Interleukin (IL-) 4 plays critical roles in immune responses. In particular, the regulated differentiation of type 1 (IFN-gamma) and type 2 (IL-4, IL-5) cytokine production by T cells is controlled by IL-4 and can determine susceptibility to allergic, infectious and autoimmune diseases. Our long-term goal is to understand the molecular mechanisms of IL-4 signal transduction and regulation of gene transcription in lymphoid cells. The differentiation of effector T cell function, and the establishment and maintenance of an antigen-experienced/memory compartment committed to the Th2 cytokine program, are particularly important effects of IL-4. A key objective is to dissect the role of signaling motifs in the IL-4R alpha (IL- 4Ralpha) chain in these processes. However, endogenous IL-4 receptors, and the need to use normal T cells for experiments on Th2 development and memory, have represented technical obstacles. To bypass these obstacles, we created a transgenic mouse model in which expression of a chimeric cytokine receptor was targeted to the T lymphoid lineage. This chimeric cytokine receptor transgene encodes a translational fusion of the IL-2 receptor beta chain ectodomain with the cytoplasmic tail of IL-R4alpha. The chimeric receptor greatly potentiated Th2 development in vitro, and type 2 help was selectively enhanced in vivo. A first goal of the proposed research is to determine the effects of mutations in the IL-4Ralpha tail on Th2 development. A major hypothesis is that the Stat6 signaling pathway collaborates with proliferative and anti-apoptotic signaling pathways in regulating the effect of IL-4 on Th2 development and IL-4 production.

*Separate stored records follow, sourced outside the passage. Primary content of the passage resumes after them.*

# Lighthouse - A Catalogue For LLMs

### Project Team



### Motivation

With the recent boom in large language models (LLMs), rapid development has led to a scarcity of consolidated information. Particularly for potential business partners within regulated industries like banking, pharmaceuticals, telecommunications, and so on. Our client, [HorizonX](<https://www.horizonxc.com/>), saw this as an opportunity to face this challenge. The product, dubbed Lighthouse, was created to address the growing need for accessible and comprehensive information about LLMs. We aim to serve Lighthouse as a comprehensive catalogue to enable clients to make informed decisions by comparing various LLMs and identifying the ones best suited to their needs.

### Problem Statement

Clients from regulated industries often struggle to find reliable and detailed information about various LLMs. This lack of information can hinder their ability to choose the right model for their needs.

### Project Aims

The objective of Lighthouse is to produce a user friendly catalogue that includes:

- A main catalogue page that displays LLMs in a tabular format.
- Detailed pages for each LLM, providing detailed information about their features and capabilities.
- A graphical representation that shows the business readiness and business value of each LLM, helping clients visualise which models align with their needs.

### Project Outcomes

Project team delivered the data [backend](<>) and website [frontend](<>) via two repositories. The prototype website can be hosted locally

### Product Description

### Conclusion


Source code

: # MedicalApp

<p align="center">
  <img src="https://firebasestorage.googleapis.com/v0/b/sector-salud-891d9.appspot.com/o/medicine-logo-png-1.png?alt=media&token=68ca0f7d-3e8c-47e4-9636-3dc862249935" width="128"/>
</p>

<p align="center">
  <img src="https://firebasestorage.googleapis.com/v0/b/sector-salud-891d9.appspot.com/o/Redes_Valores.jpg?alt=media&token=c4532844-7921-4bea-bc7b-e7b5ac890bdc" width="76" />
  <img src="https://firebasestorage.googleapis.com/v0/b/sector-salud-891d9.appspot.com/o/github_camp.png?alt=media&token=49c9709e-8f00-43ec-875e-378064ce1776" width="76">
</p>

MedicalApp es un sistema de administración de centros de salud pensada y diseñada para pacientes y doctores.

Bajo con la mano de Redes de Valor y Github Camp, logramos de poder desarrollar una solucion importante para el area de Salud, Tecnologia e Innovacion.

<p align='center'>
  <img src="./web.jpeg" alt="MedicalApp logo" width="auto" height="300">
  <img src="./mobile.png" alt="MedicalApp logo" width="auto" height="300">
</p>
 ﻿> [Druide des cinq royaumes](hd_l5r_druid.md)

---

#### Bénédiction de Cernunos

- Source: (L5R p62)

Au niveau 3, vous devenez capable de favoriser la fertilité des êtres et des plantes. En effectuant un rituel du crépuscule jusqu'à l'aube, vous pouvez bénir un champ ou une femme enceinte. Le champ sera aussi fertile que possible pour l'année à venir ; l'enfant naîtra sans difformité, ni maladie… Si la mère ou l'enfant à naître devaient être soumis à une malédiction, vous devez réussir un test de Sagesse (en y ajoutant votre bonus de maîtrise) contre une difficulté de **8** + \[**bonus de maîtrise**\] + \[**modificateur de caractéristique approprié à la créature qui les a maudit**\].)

In Specific Aim 1, we will dissect the contributions to Th2 development of motifs in IL-4Ralpha that are known to activate signal transduction pathways. The primary strategy will be to introduce cytokine receptors into activated primary T cells using retroviral transduction, and to compare Th2 development of cells expressing wild-type and mutant IL-4Ralpha sequences.
In Specific Aim 2, we will test the hypothesis that the effect of the chimeric cytokine receptor on memory-phenotype cells spontaneously evolving in vivo differs from its effect on activated effector cells and the antigen experienced/memory-phenotype cells that result after immunization. Programming of memory cells may exert a powerful influence on disease susceptibility. However, very little is known about mechanisms regulating the establishment or maintenance of commitment to programs of effector cytokine production during evolution of memory-phenotype cells. Taken together, the experiments of these Specific Aims will provide new insights into the regulation of the effector and memory-phenotype Th2 subsets.